RFR: JDK-8255711: Fix and unify hotspot signal handlers [v4]
Gerard Ziemski
gziemski at openjdk.java.net
Fri Nov 6 15:23:01 UTC 2020
On Fri, 6 Nov 2020 12:56:19 GMT, Thomas Stuefe <stuefe at openjdk.org> wrote:
>> Hi all,
>>
>> may I please have opinions and reviews on this cleanup-fix-patch for the hotspot signal handlers.
>>
>> Its main intent is to simplify coding and to commonize some of it across all Posix platforms where possible. Also to fix a number of smaller issues.
>>
>> This will have a number of benefits, mainly easing maintenance pain for porters and reducing bitrot for platform dependent code.
>>
>> This all builds upon the work @gerard-ziemski did with https://bugs.openjdk.java.net/browse/JDK-8252324.
>>
>> ----
>>
>> This cleanup was made more complicated by the fact that there exists a non-obvious and undocumented way for a third party app to chain signal handlers (beside the documented one of using libjsig). It seems that the JVM_handle_xxx_functions() are in fact interfaces for third party coding to invoke hotspot signal handling. This only makes sense in combination with `-XX:+AllowUserSignalHandlers`. A cursory github search revealed that this flag is used quite a bit.
>>
>> See a more in-depth discussion here: [4]. Thanks to @dholmes-ora for untangling this bit of history.
>>
>> Unfortunately there is no official documentation from Sun or Oracle, and zero regression tests. So I try to preserve this interface as best as I can. I plan to add a proper regression test with a later change, but for now I don't have the time for that.
>>
>> ---
>>
>> The fixed issues:
>>
>> 1) `PosixSignals::_are_signal_handlers_installed` is used inside the platform handlers to guard a part of the platform handlers against execution in case the signal handlers are not yet installed.
>>
>> Initially this confused me since when this handler is called it would of course be installed. So that boolean would always be true. The only explanation I found was that since these handlers can be invoked directly from outside, this is some (ineffective) form of guard against calling this handler too early.

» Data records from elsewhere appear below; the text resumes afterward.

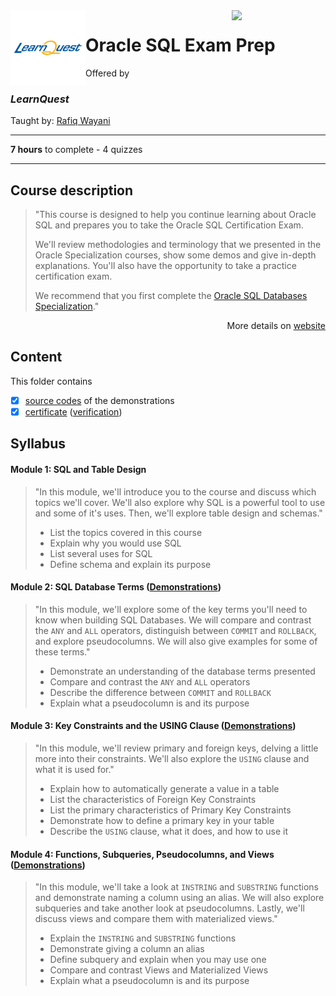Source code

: <a href="https://www.coursera.org/learn/oracle-sql-examprep">
  <img src="/img/Oracle_SQL_logo.avif" width="150" align="right">
</a>

<img src="/img/LearnQuest_logo.png" width="120" align="left">

# Oracle SQL Exam Prep

Offered by 
### *LearnQuest*

Taught by: [Rafiq Wayani](https://www.coursera.org/instructor/~76307871)

---

**7 hours** to complete - 4 quizzes

---

## Course description

>"This course is designed to help you continue learning about Oracle SQL and prepares you to take the Oracle SQL Certification Exam.
>
>We'll review methodologies and terminology that we presented in the Oracle Specialization courses, show some demos and give in-depth explanations. You'll also have the opportunity to take a practice certification exam.
>
>We recommend that you first complete the [Oracle SQL Databases Specialization](../../Specializations/Oracle%20SQL%20Databases)."

<p align="right">More details on <a href="https://www.coursera.org/learn/oracle-sql-examprep">website</a></p>

## Content
This folder contains 
- [x] [source codes](./Demonstrations) of the demonstrations
- [x] [certificate](./Coursera_Certificate_Oracle_SQL_Exam_Prep.pdf) ([verification](https://coursera.org/verify/WKKYZAKX85EY))

## Syllabus

#### Module 1: SQL and Table Design

>"In this module, we'll introduce you to the course and discuss which topics we'll cover. We'll also explore why SQL is a powerful tool to use and some of it's uses. Then, we'll explore table design and schemas."
>- List the topics covered in this course
>- Explain why you would use SQL
>- List several uses for SQL
>- Define schema and explain its purpose

#### Module 2: SQL Database Terms ([Demonstrations](./Demonstrations/module2.sql))

>"In this module, we'll explore some of the key terms you'll need to know when building SQL Databases. We will compare and contrast the `ANY` and `ALL` operators, distinguish between `COMMIT` and `ROLLBACK`, and explore pseudocolumns. We will also give examples for some of these terms."
>- Demonstrate an understanding of the database terms presented
>- Compare and contrast the `ANY` and `ALL` operators
>- Describe the difference between `COMMIT` and `ROLLBACK`
>- Explain what a pseudocolumn is and its purpose

#### Module 3: Key Constraints and the USING Clause ([Demonstrations](./Demonstrations/module3.sql))

>"In this module, we'll review primary and foreign keys, delving a little more into their constraints. We'll also explore the `USING` clause and what it is used for."
>- Explain how to automatically generate a value in a table
>- List the characteristics of Foreign Key Constraints
>- List the primary characteristics of Primary Key Constraints
>- Demonstrate how to define a primary key in your table
>- Describe the `USING` clause, what it does, and how to use it

#### Module 4: Functions, Subqueries, Pseudocolumns, and Views ([Demonstrations](./Demonstrations/module4.sql))

>"In this module, we'll take a look at `INSTRING` and `SUBSTRING` functions and demonstrate naming a column using an alias. We will also explore subqueries and take another look at pseudocolumns. Lastly, we'll discuss views and compare them with materialized views."
>- Explain the `INSTRING` and `SUBSTRING` functions
>- Demonstrate giving a column an alias
>- Define subquery and explain when you may use one
>- Compare and contrast Views and Materialized Views
>- Explain what a pseudocolumn is and its purpose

>> But that guard can be left out and that boolean removed. Our signal handlers are safe to call before VM initialization is completed.
>>
>> 2) The return code of JVM_handle_xxx_signal() was inconsistently set (some as bool, some as int) as well as unused in normal code paths (excluding outside calls).
>>
>> 3) JVM_handle_xxx_signal are supposed to be exported, but on AIX there is a day-zero bug which caused it to not be exported.
>>
>> 4) Every platform handler has this section:
>>
>> JavaThread* thread = NULL;
>> VMThread* vmthread = NULL;
>> if (PosixSignals::are_signal_handlers_installed()) {
>> if (t != NULL ){
>> if(t->is_Java_thread()) {
>> thread = t->as_Java_thread();
>> }
>> else if(t->is_VM_thread()){
>> vmthread = (VMThread *)t;
>> }
>> }
>> }
>>
>> `vmthread` is unused on all platforms and can be removed.
>>
>> 5) Every platform handler has some variant of this section, to ignore SIGPIPE, SIGXFSZ (whose default actions are to terminate the VM):
>>
>> if (sig == SIGPIPE || sig == SIGXFSZ) {
>> // allow chained handler to go first
>> if (PosixSignals::chained_handler(sig, info, ucVoid)) {
>> return true;
>> } else {
>> // Ignoring SIGPIPE/SIGXFSZ - see bugs 4229104 or 6499219
>> return true;
>> }
>> }
>>
>> - On s390 and ppc, we miss SIGXFSZ handling
>> _Update: Fixed separately for easier backport, see [https://bugs.openjdk.java.net/browse/JDK-8255734](JDK-8255734)_.
>> - both paths return true - section can be shortened
>>
>> Side note: having handlers for those signals may be unnecessary. We could just set the signal handler to `SIG_IGN`. We would have to tiptoe around any third party handlers for those signals, but it still may be simpler.
>>
>> 6) At the end of every platform header, before calling into fatal error handling, we unblock the signal:
>>
>>> // unmask current signal
>>> sigset_t newset;
>>> sigemptyset(&newset);
>>> sigaddset(&newset, sig);
>>> sigprocmask(SIG_UNBLOCK, &newset, NULL);
>>>
>>
>> - Use of `sigprocmask()` is UB in a multithreaded program.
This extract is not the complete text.